There is no true sense of finality in art, as there is no right or wrong in personal expression, and that’s what esteemed sculptor Yeo Chee Kiong and young Singaporean artist Isabella Teng explore in their new exhibition, “Question”.

Image: Lena Löfling

Presenting pieces that contemplate the dualities of heaven and earth, spirit and body, nature and science, and well as aesthetics and philosophy, the artists challenge and subvert our natural ways of looking at the world, inviting us to think beyond our comfort zones through a masterful finessing of their art forms.

Artist Yeo Chee Kiong.

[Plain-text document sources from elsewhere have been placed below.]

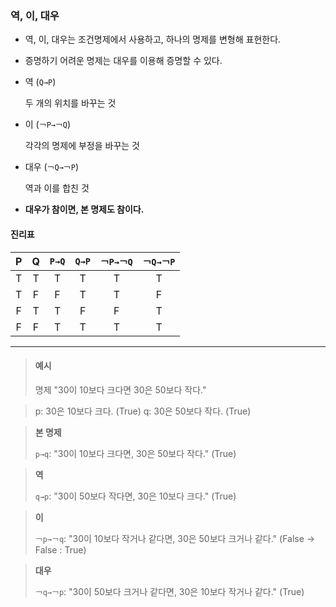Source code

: ### 역, 이, 대우

- 역, 이, 대우는 조건명제에서 사용하고, 하나의 명제를 변형해 표현한다.

- 증명하기 어려운 명제는 대우를 이용해 증명할 수 있다.

- 역 (`Q→P`)

  두 개의 위치를 바꾸는 것

- 이 (`￢P→￢Q`)

  각각의 명제에 부정을 바꾸는 것

- 대우 (`￢Q→￢P`)

  역과 이를 합친 것

- **대우가 참이면, 본 명제도 참이다.**

#### 진리표

|  P  |  Q  | `P→Q` | `Q→P` | `￢P→￢Q` | `￢Q→￢P` |
| :-: | :-: | :---: | :---: | :-------: | :-------: |
|  T  |  T  |   T   |   T   |     T     |     T     |
|  T  |  F  |   F   |   T   |     T     |     F     |
|  F  |  T  |   T   |   F   |     F     |     T     |
|  F  |  F  |   T   |   T   |     T     |     T     |

---

> #### 예시
>
> 명제 "30이 10보다 크다면 30은 50보다 작다."

> p: 30은 10보다 크다. (True)
> q: 30은 50보다 작다. (True)

> **본 명제**
>
> `p→q`: "30이 10보다 크다면, 30은 50보다 작다." (True)

> **역**
>
> `q→p`: "30이 50보다 작다면, 30은 10보다 크다." (True)

> **이**
>
> `￢p→￢q`: "30이 10보다 작거나 같다면, 30은 50보다 크거나 같다." (False → False : True)

> **대우**
>
> `￢q→￢p`: "30이 50보다 크거나 같다면, 30은 10보다 작거나 같다." (True)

Image: Lena Löfling

The first of this artistic pairing, alumnus of the Glasgow School of Art and the Nanyang Academy of Fine Arts, Yeo Chee Kiong, uses playful and unexpected juxtapositions to make sculptures and installations that study the language of and spatial relationship between object, space and authorship. He destabilises the familiar notions of spatial proportions and perspectives to examine the complex human conditions that construct the surreal world.

In “Question”, he presents a series of beautiful contradictions. Each work a passionate inquiry of why nature is the way it is — revealing his unmistakable love for perfect imperfections. Characteristic steel bubbles as seen in Pedicure (2013) and The wind and wings (2010) explore the human being’s primal desire for the truth within the absurd world of delusion, while Silent Rain, which manifests as green and white clouds raining strings of wool, and lucid beauty of instability and adventuring on a road less travelled.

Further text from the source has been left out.